A mais célebre destas abordagens é a de John Rawls cujo princípio, designado de “princípio da diferença”, defende que uma sociedade deve promover a distribuição igual da riqueza, excepto se a existência de desigualdades económicas e sociais gerar o maior benefício para os menos favorecidos. Ou seja, as desigualdades sociais e económicas são aceitáveis se beneficiarem os membros mais desfavorecidos da sociedade. Em todos os casos, a solução que deve ser escolhida é a que favorece os mais desfavorecidos. Ora, este princípio da diferença foi aproveitado pelos defensores do trickle down para justificar qualquer aumento das desigualdades: a existência de desigualdades incita a tomada de risco, o trabalho árduo e, portanto, é fonte de crescimento económico, o qual favorece os mais pobres. 

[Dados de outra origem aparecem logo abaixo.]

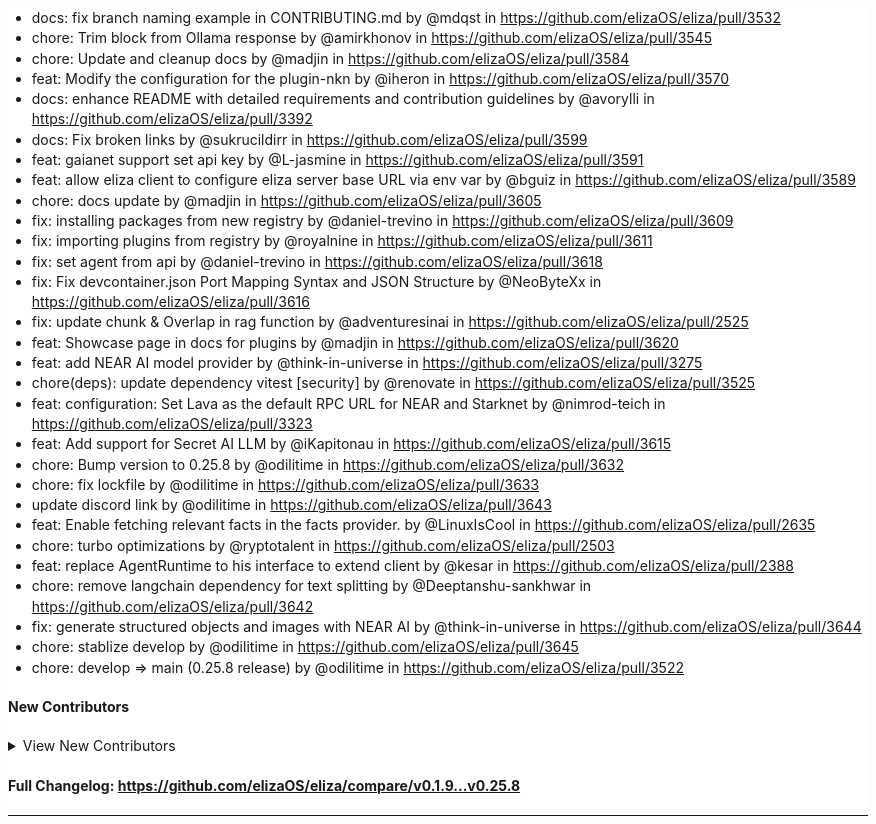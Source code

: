 * docs: fix branch naming example in CONTRIBUTING.md by @mdqst in https://github.com/elizaOS/eliza/pull/3532
* chore: Trim  block from Ollama response by @amirkhonov in https://github.com/elizaOS/eliza/pull/3545
* chore: Update and cleanup docs by @madjin in https://github.com/elizaOS/eliza/pull/3584
* feat: Modify the configuration for the plugin-nkn by @iheron in https://github.com/elizaOS/eliza/pull/3570
* docs: enhance README with detailed requirements and contribution guidelines by @avorylli in https://github.com/elizaOS/eliza/pull/3392
* docs: Fix broken links by @sukrucildirr in https://github.com/elizaOS/eliza/pull/3599
* feat: gaianet support set api key by @L-jasmine in https://github.com/elizaOS/eliza/pull/3591
* feat: allow eliza client to configure eliza server base URL via env var by @bguiz in https://github.com/elizaOS/eliza/pull/3589
* chore: docs update by @madjin in https://github.com/elizaOS/eliza/pull/3605
* fix: installing packages from new registry by @daniel-trevino in https://github.com/elizaOS/eliza/pull/3609
* fix: importing plugins from registry by @royalnine in https://github.com/elizaOS/eliza/pull/3611
* fix: set agent from api by @daniel-trevino in https://github.com/elizaOS/eliza/pull/3618
* fix: Fix devcontainer.json Port Mapping Syntax and JSON Structure by @NeoByteXx in https://github.com/elizaOS/eliza/pull/3616
* fix: update chunk & Overlap in rag function by @adventuresinai in https://github.com/elizaOS/eliza/pull/2525
* feat: Showcase page in docs for plugins by @madjin in https://github.com/elizaOS/eliza/pull/3620
* feat: add NEAR AI model provider by @think-in-universe in https://github.com/elizaOS/eliza/pull/3275
* chore(deps): update dependency vitest [security] by @renovate in https://github.com/elizaOS/eliza/pull/3525
* feat: configuration: Set Lava as the default RPC URL for NEAR and Starknet by @nimrod-teich in https://github.com/elizaOS/eliza/pull/3323
* feat: Add support for Secret AI LLM by @iKapitonau in https://github.com/elizaOS/eliza/pull/3615
* chore: Bump version to 0.25.8 by @odilitime in https://github.com/elizaOS/eliza/pull/3632
* chore: fix lockfile by @odilitime in https://github.com/elizaOS/eliza/pull/3633
* update discord link by @odilitime in https://github.com/elizaOS/eliza/pull/3643
* feat: Enable fetching relevant facts in the facts provider. by @LinuxIsCool in https://github.com/elizaOS/eliza/pull/2635
* chore: turbo optimizations by @ryptotalent in https://github.com/elizaOS/eliza/pull/2503
* feat: replace AgentRuntime to his interface to extend client by @kesar in https://github.com/elizaOS/eliza/pull/2388
* chore: remove langchain dependency for text splitting by @Deeptanshu-sankhwar in https://github.com/elizaOS/eliza/pull/3642
* fix: generate structured objects and images with NEAR AI by @think-in-universe in https://github.com/elizaOS/eliza/pull/3644
* chore: stablize develop by @odilitime in https://github.com/elizaOS/eliza/pull/3645
* chore: develop => main (0.25.8 release) by @odilitime in https://github.com/elizaOS/eliza/pull/3522

#### New Contributors

<details><summary>View New Contributors</summary></details>

#### Full Changelog: https://github.com/elizaOS/eliza/compare/v0.1.9...v0.25.8

---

É contra esta interpretação perversa da teoria de Rawls que se insurgiu Amartya Sen (Prémio Nobel de Economia de 1998). Para Sen, qualquer passo na direção da justiça social é um avanço, mesmo que isso se traduza por menos vantagens para os mais favorecidos. Denunciando um tabu ao qual ninguem tinha ousado tocar (formulado por Pareto: o óptimo social é atingido quando ninguém pode melhorar a sua situação sem piorar a situação de outrém), Sen ousa dizer que o rei vai nu. Porque, em nome desse princípio, condena-se pessoas a permanecer na miséria e na exclusão. Pelo contrário, diz Sen, vale a pena tirar aos ricos, que já têm tudo, para dar aos pobres, que não têm nada. 
Até onde se pode ir na promoção da justiça social? Todo o problema está aí. O que está em causa é saber se a coesão social é mais importante que a eficiência económica; ou se eficiência económica e justiça social são afinal compatíveis. Uma sociedade que dê a cada pessoa os meios para transpor os obstáculos que encontra torna-se mais performante. Não são só os dirigentes que influenciam o dinamismo de uma sociedade, mas o conjunto da sua população, incluindo os que pertencem às camadas sociais mais baixas. Ora, a desigualdade pode desmotivar a grande maioria dos trabalhadores, prejudicando a eficiência económica.
Muitas vozes reclamam hoje que o estado intervenha para limitar o salário dos patrões, porque o mercado levou a disparidades remuneratórias injustificáveis no plano económico e social. No início do século XX, J. P. Morgan recomendava uma diferença salarial de 1 a 20 mas em 2011 essa diferença atinge 1 a 210 em França e 1 a 230 nos USA. E as remunerações continuam por vezes a aumentar, mesmo quando a performance das empresas diminui. Aliás, as remunerações extravagantes dos dirigentes estão a ser criticadas pelos próprios acionistas, que, nos USA e em Grande-Bretanha, pressionam os dirigentes a diminuir o seu salário. 
Adaptado de Clerc, Denis (2010): “Les mauvaises justifications du toujours plus”, Alternatives Économiques, nº 291; Pech, Thierry (2011) : “Comment la finance fait exploser les inégalités”, nº 303; Mousli, Marc (2013): “Revenus des grands patrons: la derive continue”, nº 322.
Questões:
Quais são os termos do problema?
Quais são as críticas à produtividade marginal do trabalho?
Resumam a explicação pelos mercados. Acham a explicação convincente? 
E a teoria da agência? 
Quais são os argumentos a favor da promoção da justiça social?